Fermionic algebraic quantum spin liquid in an octa-kagome frustrated antiferromagnet
Cheng Peng,¹ Shi-Ju Ran,² Tao Liu,¹ Xi Chen,¹ and Gang Su ^1,3,*
1Theoretical Condensed Matter Physics and Computational Materials Physics Laboratory, School of Physical Sciences,
University of Chinese Academy of Sciences, Beijing 100049, People’s Republic of China
²ICFO-Institut de Ciencies Fotoniques, The Barcelona Institute of Science and Technology, 08860 Castelldefels (Barcelona), Spain
³Kavli Institute for Theoretical Sciences, University of Chinese Academy of Sciences, Beijing 100190, China
(Received 12 September 2016; revised manuscript received 23 December 2016; published 22 February 2017)
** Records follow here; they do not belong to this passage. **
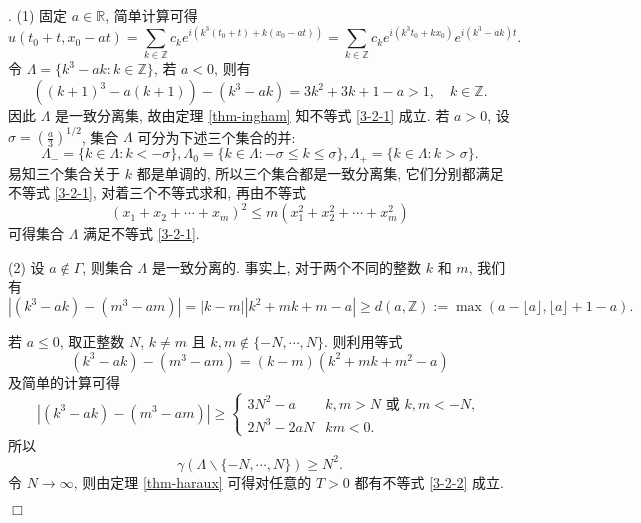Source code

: \documentclass[master]{cugthesis}
\newcommand\R{\ensuremath{\mathbb{R}}}
\newcommand\Z{\ensuremath{\mathbb{Z}}}
\newenvironment{proof}{{\noindent\itshape 证明}.}{\hfill $\Box$\par}
\begin{document}
    \begin{proof}
     (1) 固定 $a\in\R$, 简单计算可得
     \begin{equation}\label{3-2-4}
         u(t_0+t,x_0-at)=\sum_{k\in \Z} c_k e^{i(k^3(t_0+t)+k(x_0-at))}=\sum_{k\in \Z}c_k  e^{i (k^3t_0+kx_0)} e^{i(k^3-ak)t}.
     \end{equation}
    令 $\Lambda=\lbrace k^3-ak: k\in \Z\rbrace$, 若 $a<0$, 则有
    \begin{equation*}
        ((k+1)^3-a(k+1))-(k^3-ak)=3k^2+3k+1-a>1,\quad k\in \Z.
    \end{equation*}
    因此 $\Lambda$ 是一致分离集, 故由定理 \ref{thm-ingham} 知不等式 \eqref{3-2-1} 成立. 若 $a>0$, 设 $\sigma=\left(\frac{a}{3}\right)^{1 /2}$, 集合 $\Lambda$ 可分为下述三个集合的并:
    \begin{equation*}
        \Lambda_-=\lbrace k\in \Lambda : k<-\sigma\rbrace, \Lambda_0=\lbrace k\in \Lambda : -\sigma\le k\le \sigma\rbrace,\Lambda_+=\lbrace k\in\Lambda: k>\sigma\rbrace.
    \end{equation*}
    易知三个集合关于 $k$ 都是单调的, 所以三个集合都是一致分离集, 它们分别都满足不等式 \eqref{3-2-1}, 对着三个不等式求和, 再由不等式
    \begin{equation*}
        (x_1+x_2+\cdots+x_m)^2\le m (x_1^2+x_2^2+\cdots+x_m^2)
    \end{equation*}
    可得集合 $\Lambda$ 满足不等式 \eqref{3-2-1}.
    
    (2) 设 $a\notin \Gamma$, 则集合 $\Lambda$ 是一致分离的. 事实上, 对于两个不同的整数 $k$ 和 $m$, 我们有
    \begin{equation*}
        |(k^3-ak)-(m^3-am)|=|k-m||k^2+mk+m-a|\ge d(a,\Z):=\max(a-\lfloor a\rfloor,\lfloor a\rfloor +1-a). 
    \end{equation*}
    
    若 $a\le 0$, 取正整数 $N$, $k\neq m$ 且 $k,m\notin\lbrace-N,\cdots, N\rbrace$. 则利用等式
    \begin{equation*}
        (k^3-ak)-(m^3-am)=(k-m)(k^2+mk+m^2-a)
    \end{equation*}
    及简单的计算可得
    \begin{equation}\label{3-22-3}
        \left| (k^3-ak)-(m^3-am) \right|\ge \left\lbrace\begin{array}{ll}
            3N^2-a & k,m> N \text{ 或 } k,m <-N, \\
             2N^3-2aN  & km<0.
        \end{array}\right.
    \end{equation}
    所以
    \begin{equation*}
        \gamma\left(\Lambda \backslash \lbrace-N,\cdots,N\rbrace\right)\ge N^2.
    \end{equation*}
    令 $N\to \infty$, 则由定理 \ref{thm-haraux} 可得对任意的 $T>0$ 都有不等式 \eqref{3-2-2} 成立.
    

\end{proof}
\end{document}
We investigate the ground state and finite-temperature properties of the spin-1/2 Heisenberg antiferromagnet on an infinite octa-kagome lattice by utilizing state-of-the-art tensor network-based numerical methods. It is shown that the ground state has a vanishing local magnetization and possesses a 1/2-magnetization plateau with an up-down-up-up spin configuration. A quantum phase transition at the critical coupling ratio Jd/Jt = 0.6 is found. When 0 < Jd/Jt < 0.6, the system is in a valence bond state, where an obvious zero-magnetization plateau is observed, implying a gapful spin excitation; when Jd/Jt > 0.6, the system exhibits a gapless excitation, in which the dimer-dimer correlation is found decaying in a power law, while the spin-spin and chiral-chiral correlation functions decay exponentially. At the isotropic point (Jd/Jt = 1), we unveil that at low temperature T , the specific heat depends linearly on T , and the susceptibility tends to a constant for T → 0, giving rise to a Wilson ratio around unity, implying that the system under interest is a fermionic algebraic quantum spin liquid.